I am blogging from the Tokyo Narita airport in Japan. I have never been across any ocean before so this is great and exciting! I have just a few minutes before my flight departs for Seoul, Korea. I am going to Korea to see my old roommate get married. I am really happy for her even though she has failed to share a lot of details with me about this guy. I am sure he is a nice guy...he better be or some ass kicking will be in order!
So anywho, I decided to write this short blog because I wanted to express feeling I felt amongst the Japanese people, even tough I am just in the airport. Maybe it's because I am in the airport and not outside that I feel this way. Anywho, I don't feel like a foreigner. I don't feel overwhelmed. I don't feel like that since I don't speak a lick of Japanese intimidated at all. I feel more intimidated amongst Dominicans and I speak Spanish. Part of me wants to attribute this to my cocky American blood.
I realized today sitting on the plane how fortunate I am to have been born in the USA. I can go absolutely anywhere I want to in this world. It doesn't even matter that I am a woman or that I am black. I feel a weird since of, I only speak English and I don't give a shit that you don't. This is a very strange feeling and very unlike who I am. (Shit, someone just sneezed and I say Bless you. Like she understands or is it even customary??? It is my instinct to say that after anyone sneezing so I won't think too much on that.)

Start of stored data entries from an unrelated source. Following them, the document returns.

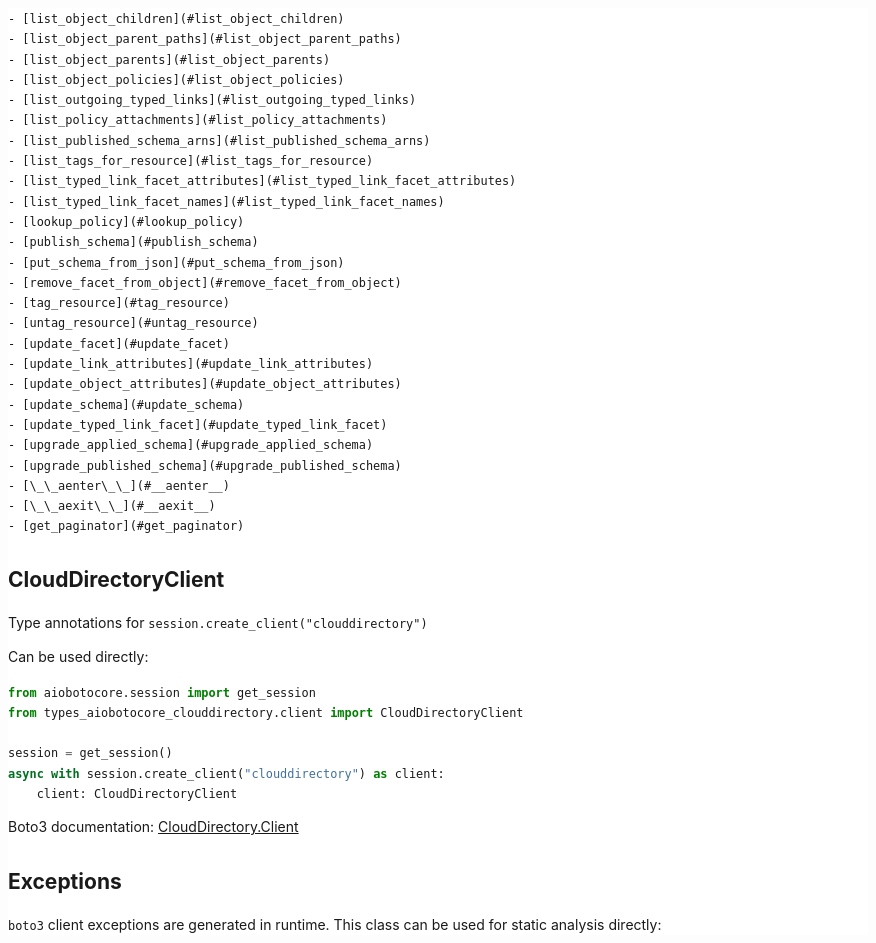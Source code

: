     - [list_object_children](#list_object_children)
    - [list_object_parent_paths](#list_object_parent_paths)
    - [list_object_parents](#list_object_parents)
    - [list_object_policies](#list_object_policies)
    - [list_outgoing_typed_links](#list_outgoing_typed_links)
    - [list_policy_attachments](#list_policy_attachments)
    - [list_published_schema_arns](#list_published_schema_arns)
    - [list_tags_for_resource](#list_tags_for_resource)
    - [list_typed_link_facet_attributes](#list_typed_link_facet_attributes)
    - [list_typed_link_facet_names](#list_typed_link_facet_names)
    - [lookup_policy](#lookup_policy)
    - [publish_schema](#publish_schema)
    - [put_schema_from_json](#put_schema_from_json)
    - [remove_facet_from_object](#remove_facet_from_object)
    - [tag_resource](#tag_resource)
    - [untag_resource](#untag_resource)
    - [update_facet](#update_facet)
    - [update_link_attributes](#update_link_attributes)
    - [update_object_attributes](#update_object_attributes)
    - [update_schema](#update_schema)
    - [update_typed_link_facet](#update_typed_link_facet)
    - [upgrade_applied_schema](#upgrade_applied_schema)
    - [upgrade_published_schema](#upgrade_published_schema)
    - [\_\_aenter\_\_](#__aenter__)
    - [\_\_aexit\_\_](#__aexit__)
    - [get_paginator](#get_paginator)

<a id="clouddirectoryclient"></a>

## CloudDirectoryClient

Type annotations for `session.create_client("clouddirectory")`

Can be used directly:

```python
from aiobotocore.session import get_session
from types_aiobotocore_clouddirectory.client import CloudDirectoryClient

session = get_session()
async with session.create_client("clouddirectory") as client:
    client: CloudDirectoryClient
```

Boto3 documentation:
[CloudDirectory.Client](https://boto3.amazonaws.com/v1/documentation/api/latest/reference/services/clouddirectory.html#CloudDirectory.Client)

<a id="exceptions"></a>

## Exceptions

`boto3` client exceptions are generated in runtime. This class can be used for
static analysis directly:
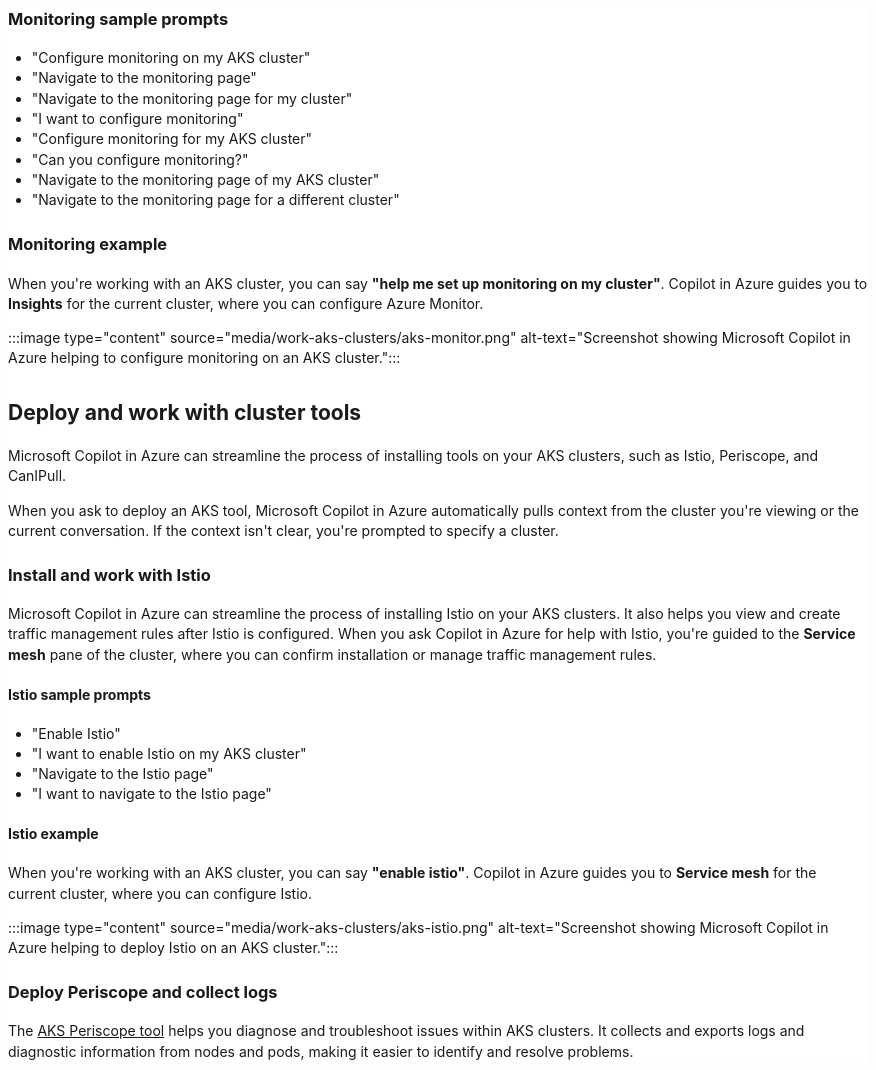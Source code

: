 ### Monitoring sample prompts

- "Configure monitoring on my AKS cluster"
- "Navigate to the monitoring page"
- "Navigate to the monitoring page for my cluster"
- "I want to configure monitoring"
- "Configure monitoring for my AKS cluster"
- "Can you configure monitoring?"
- "Navigate to the monitoring page of my AKS cluster"
- "Navigate to the monitoring page for a different cluster"

### Monitoring example

When you're working with an AKS cluster, you can say **"help me set up monitoring on my cluster"**. Copilot in Azure guides you to **Insights** for the current cluster, where you can configure Azure Monitor.

:::image type="content" source="media/work-aks-clusters/aks-monitor.png" alt-text="Screenshot showing Microsoft Copilot in Azure helping to configure monitoring on an AKS cluster.":::

## Deploy and work with cluster tools

Microsoft Copilot in Azure can streamline the process of installing tools on your AKS clusters, such as Istio, Periscope, and CanIPull.

When you ask to deploy an AKS tool, Microsoft Copilot in Azure automatically pulls context from the cluster you're viewing or the current conversation.  If the context isn't clear, you're prompted to specify a cluster.

### Install and work with Istio

Microsoft Copilot in Azure can streamline the process of installing Istio on your AKS clusters. It also helps you view and create traffic management rules after Istio is configured. When you ask Copilot in Azure for help with Istio, you're guided to the **Service mesh** pane of the cluster, where you can confirm installation or manage traffic management rules.

#### Istio sample prompts

- "Enable Istio"
- "I want to enable Istio on my AKS cluster"
- "Navigate to the Istio page"
- "I want to navigate to the Istio page"

#### Istio example

When you're working with an AKS cluster, you can say **"enable istio"**. Copilot in Azure guides you to **Service mesh** for the current cluster, where you can configure Istio.

:::image type="content" source="media/work-aks-clusters/aks-istio.png" alt-text="Screenshot showing Microsoft Copilot in Azure helping to deploy Istio on an AKS cluster.":::

### Deploy Periscope and collect logs

The [AKS Periscope tool](https://github.com/Azure/aks-periscope) helps you diagnose and troubleshoot issues within AKS clusters. It collects and exports logs and diagnostic information from nodes and pods, making it easier to identify and resolve problems.
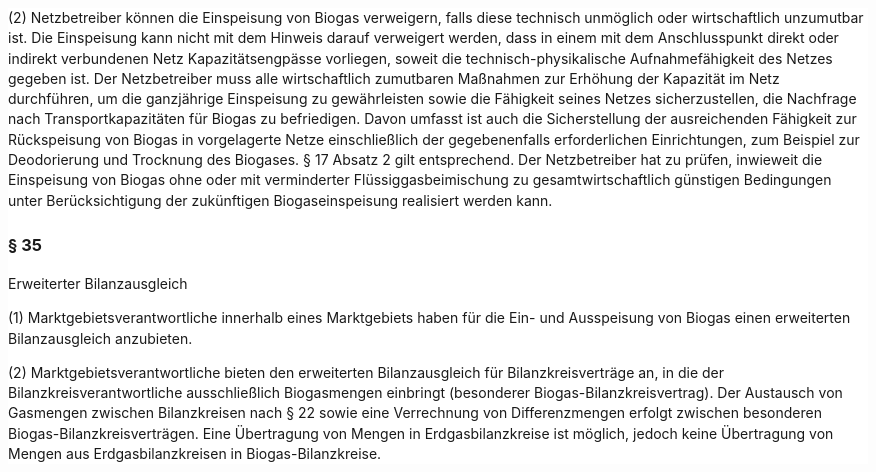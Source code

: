 </div>

<div class="jurAbsatz">

(2) Netzbetreiber können die Einspeisung von Biogas verweigern, falls
diese technisch unmöglich oder wirtschaftlich unzumutbar ist. Die
Einspeisung kann nicht mit dem Hinweis darauf verweigert werden, dass in
einem mit dem Anschlusspunkt direkt oder indirekt verbundenen Netz
Kapazitätsengpässe vorliegen, soweit die technisch-physikalische
Aufnahmefähigkeit des Netzes gegeben ist. Der Netzbetreiber muss alle
wirtschaftlich zumutbaren Maßnahmen zur Erhöhung der Kapazität im Netz
durchführen, um die ganzjährige Einspeisung zu gewährleisten sowie die
Fähigkeit seines Netzes sicherzustellen, die Nachfrage nach
Transportkapazitäten für Biogas zu befriedigen. Davon umfasst ist auch
die Sicherstellung der ausreichenden Fähigkeit zur Rückspeisung von
Biogas in vorgelagerte Netze einschließlich der gegebenenfalls
erforderlichen Einrichtungen, zum Beispiel zur Deodorierung und
Trocknung des Biogases. § 17 Absatz 2 gilt entsprechend. Der
Netzbetreiber hat zu prüfen, inwieweit die Einspeisung von Biogas ohne
oder mit verminderter Flüssiggasbeimischung zu gesamtwirtschaftlich
günstigen Bedingungen unter Berücksichtigung der zukünftigen
Biogaseinspeisung realisiert werden kann.

</div>

</div>

</div>

</div>

<span id="BJNR126110010BJNE003601118.html"></span>

### § 35  
Erweiterter Bilanzausgleich

<div>

<div class="jnhtml">

<div>

<div class="jurAbsatz">

(1) Marktgebietsverantwortliche innerhalb eines Marktgebiets haben für
die Ein- und Ausspeisung von Biogas einen erweiterten Bilanzausgleich
anzubieten.

</div>

<div class="jurAbsatz">

(2) Marktgebietsverantwortliche bieten den erweiterten Bilanzausgleich
für Bilanzkreisverträge an, in die der Bilanzkreisverantwortliche
ausschließlich Biogasmengen einbringt (besonderer
Biogas-Bilanzkreisvertrag). Der Austausch von Gasmengen zwischen
Bilanzkreisen nach § 22 sowie eine Verrechnung von Differenzmengen
erfolgt zwischen besonderen Biogas-Bilanzkreisverträgen. Eine
Übertragung von Mengen in Erdgasbilanzkreise ist möglich, jedoch keine
Übertragung von Mengen aus Erdgasbilanzkreisen in Biogas-Bilanzkreise.
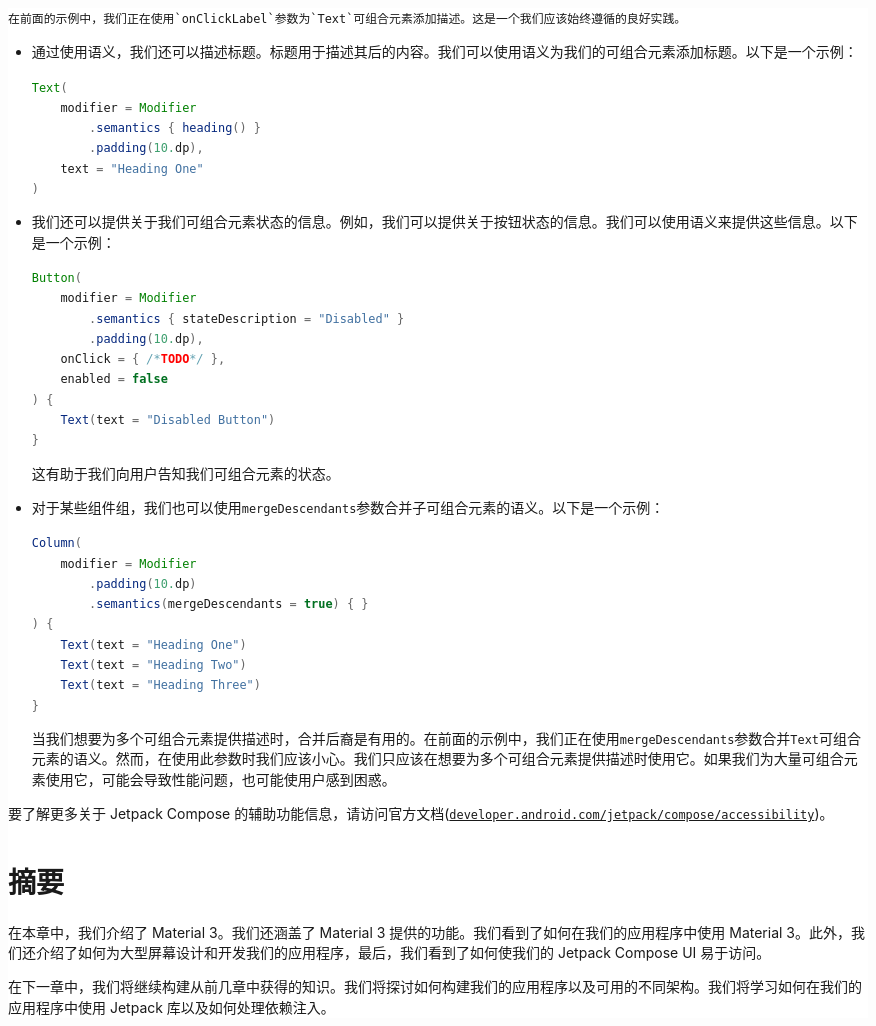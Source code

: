     在前面的示例中，我们正在使用`onClickLabel`参数为`Text`可组合元素添加描述。这是一个我们应该始终遵循的良好实践。

+   通过使用语义，我们还可以描述标题。标题用于描述其后的内容。我们可以使用语义为我们的可组合元素添加标题。以下是一个示例：

    ```java
    Text(
        modifier = Modifier
            .semantics { heading() }
            .padding(10.dp),
        text = "Heading One"
    )
    ```

+   我们还可以提供关于我们可组合元素状态的信息。例如，我们可以提供关于按钮状态的信息。我们可以使用语义来提供这些信息。以下是一个示例：

    ```java
    Button(
        modifier = Modifier
            .semantics { stateDescription = "Disabled" }
            .padding(10.dp),
        onClick = { /*TODO*/ },
        enabled = false
    ) {
        Text(text = "Disabled Button")
    }
    ```

    这有助于我们向用户告知我们可组合元素的状态。

+   对于某些组件组，我们也可以使用`mergeDescendants`参数合并子可组合元素的语义。以下是一个示例：

    ```java
    Column(
        modifier = Modifier
            .padding(10.dp)
            .semantics(mergeDescendants = true) { }
    ) {
        Text(text = "Heading One")
        Text(text = "Heading Two")
        Text(text = "Heading Three")
    }
    ```

    当我们想要为多个可组合元素提供描述时，合并后裔是有用的。在前面的示例中，我们正在使用`mergeDescendants`参数合并`Text`可组合元素的语义。然而，在使用此参数时我们应该小心。我们只应该在想要为多个可组合元素提供描述时使用它。如果我们为大量可组合元素使用它，可能会导致性能问题，也可能使用户感到困惑。

要了解更多关于 Jetpack Compose 的辅助功能信息，请访问官方文档([`developer.android.com/jetpack/compose/accessibility`](https://developer.android.com/jetpack/compose/accessibility))。

# 摘要

在本章中，我们介绍了 Material 3。我们还涵盖了 Material 3 提供的功能。我们看到了如何在我们的应用程序中使用 Material 3。此外，我们还介绍了如何为大型屏幕设计和开发我们的应用程序，最后，我们看到了如何使我们的 Jetpack Compose UI 易于访问。

在下一章中，我们将继续构建从前几章中获得的知识。我们将探讨如何构建我们的应用程序以及可用的不同架构。我们将学习如何在我们的应用程序中使用 Jetpack 库以及如何处理依赖注入。
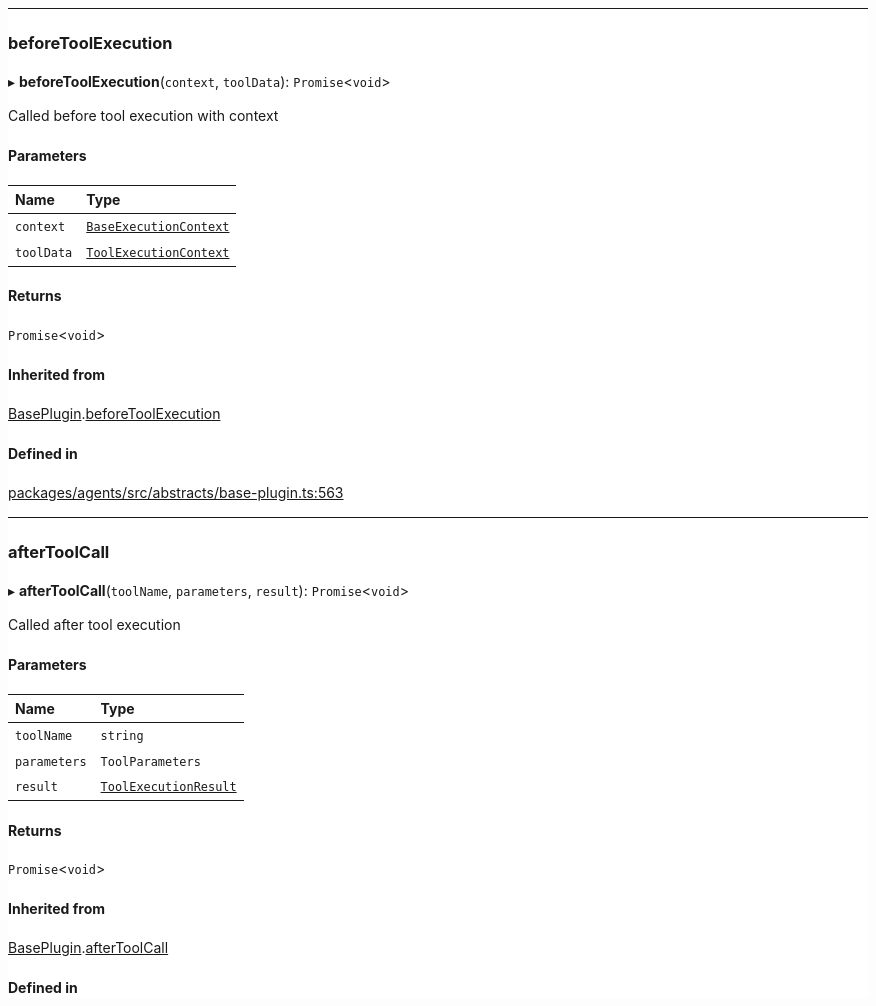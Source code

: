 ___

### beforeToolExecution

▸ **beforeToolExecution**(`context`, `toolData`): `Promise`\<`void`\>

Called before tool execution with context

#### Parameters

| Name | Type |
| :------ | :------ |
| `context` | [`BaseExecutionContext`](../interfaces/BaseExecutionContext) |
| `toolData` | [`ToolExecutionContext`](../interfaces/ToolExecutionContext) |

#### Returns

`Promise`\<`void`\>

#### Inherited from

[BasePlugin](BasePlugin).[beforeToolExecution](BasePlugin#beforetoolexecution)

#### Defined in

[packages/agents/src/abstracts/base-plugin.ts:563](https://github.com/woojubb/robota/blob/87419dbb26faf50d7f1d60ae717fbe215743d1f6/packages/agents/src/abstracts/base-plugin.ts#L563)

___

### afterToolCall

▸ **afterToolCall**(`toolName`, `parameters`, `result`): `Promise`\<`void`\>

Called after tool execution

#### Parameters

| Name | Type |
| :------ | :------ |
| `toolName` | `string` |
| `parameters` | `ToolParameters` |
| `result` | [`ToolExecutionResult`](../interfaces/ToolExecutionResult) |

#### Returns

`Promise`\<`void`\>

#### Inherited from

[BasePlugin](BasePlugin).[afterToolCall](BasePlugin#aftertoolcall)

#### Defined in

I am a very open person. I love other cultures and relish in getting to know them. I think Japanese people are so cool and they have such a rich history on this earth. I really respect the people and their history. I don't at all feel like I am a woman or that I am black right now sitting among them (although, I am at the gate for Korea). I just feel human. Maybe it's because I haven't gone in the streets but I really don't feel too intimidated right now. Maybe when I leave the comfort zone of this airport and go to a place where no one speak English it will hit me.